Urban Blight Symbolizes Job Insecurity

By

Sherman N. Miller

4/15/1997

Recently I took my older granddaughter, Sierra, to the Philadelphia, Pennsylvania, Zoo for her first time at seeing the animals. We were both excited because it was a beautiful day. We arrived around 11:30 a.m., so we had to park in one of their secondary lots about four blocks away. As I pushed her stroller down Girard Avenue, I saw a couple of houses that looked like a bomb had hit them in an air raid. I felt pity for the people living in that block because it was a scene that I might expect in a third world nation.

My wife had been on a business trip in Detroit and I picked her up at the Philadelphia airport since it was on our path home. As fate would have it, she came in late on a Northwest flight that landed at a TWA gate; therefore, I was really not sure where she would be. To compound our dismay there was an eight mile back up reported on the interstate going home.

We decided to follow the old route home. It was as though people stuck on Interstate 95 had no idea of the existence of Route 291, so we moved readily through the neighborhoods. But the trip through Chester, PA was very disheartening.

We remembered the Chester route as having been full of life; however, today it is a No-Man's Land that time forgot. My dander started to rise because Chester truly symbolized that we are allowing this nation to degenerate into a third world nation. There were buildings with barb-wire around the roofs or decayed structures everywhere.

We did get a bit of solace when we saw where a bulldozer had pushed a couple of houses down so nature could recapture this land. But my anger at all of this was underpinned by my grappling the question, "Did we ignore the downside despair forced upon many inner-city poor Americans as a result of our current enchantment with globalization?"

The Chester experience ran counterpoised to all of the rhetorical jubilation we heard touting the virtues of globalization in creating jobs. We quickly learned that globalization is a code word for exporting good American jobs to foreign lands with cheap labor and legitimating employment insecurity as a key means to control inflation. There is another quiet and potentially very deadly downside of globalization which is the reincarnation of the concept of chattel in Mainstream America's psyche.
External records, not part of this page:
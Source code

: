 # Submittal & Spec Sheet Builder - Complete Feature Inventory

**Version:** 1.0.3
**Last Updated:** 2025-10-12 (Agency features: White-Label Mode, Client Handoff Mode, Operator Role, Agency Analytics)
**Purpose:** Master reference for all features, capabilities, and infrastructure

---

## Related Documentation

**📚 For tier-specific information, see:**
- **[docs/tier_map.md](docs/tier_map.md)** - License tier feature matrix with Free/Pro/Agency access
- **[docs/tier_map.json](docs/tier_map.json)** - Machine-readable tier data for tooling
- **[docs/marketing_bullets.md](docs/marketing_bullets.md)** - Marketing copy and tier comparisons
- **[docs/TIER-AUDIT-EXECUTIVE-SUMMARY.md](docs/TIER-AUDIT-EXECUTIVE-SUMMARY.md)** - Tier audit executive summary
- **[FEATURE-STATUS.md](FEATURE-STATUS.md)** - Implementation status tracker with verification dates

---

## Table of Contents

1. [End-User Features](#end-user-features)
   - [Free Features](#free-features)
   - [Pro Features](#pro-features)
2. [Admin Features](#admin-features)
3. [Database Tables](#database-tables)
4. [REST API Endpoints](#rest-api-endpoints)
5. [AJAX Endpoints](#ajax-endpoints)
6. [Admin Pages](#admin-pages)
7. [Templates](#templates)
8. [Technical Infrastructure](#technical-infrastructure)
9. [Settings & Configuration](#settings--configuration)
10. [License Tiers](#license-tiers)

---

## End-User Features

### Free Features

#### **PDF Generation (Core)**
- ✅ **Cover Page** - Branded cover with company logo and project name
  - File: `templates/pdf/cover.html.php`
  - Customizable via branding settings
Thus relegating Inner-city Americans to chattel is ample reason to see them as mere economic casualties of the present raging global economic war. I broached this thinking with a Jewish senior citizen couple from Dover, Delaware. They argued strongly that goodness should begin at home and American tax dollars should not be used to underwrite American industries to build plants overseas at the expense of our own people.

When I ponder hearing economic pundits getting upset that the national unemployment rate may fall below 5 percent kindling inflation, I am haunted by the urban blight in Chester. Thus, I ask, "Has the American psyche hardened so much to poverty where we now exploit the numbers of street people and blighted neighborhoods as economic indicators of future inflation potential?"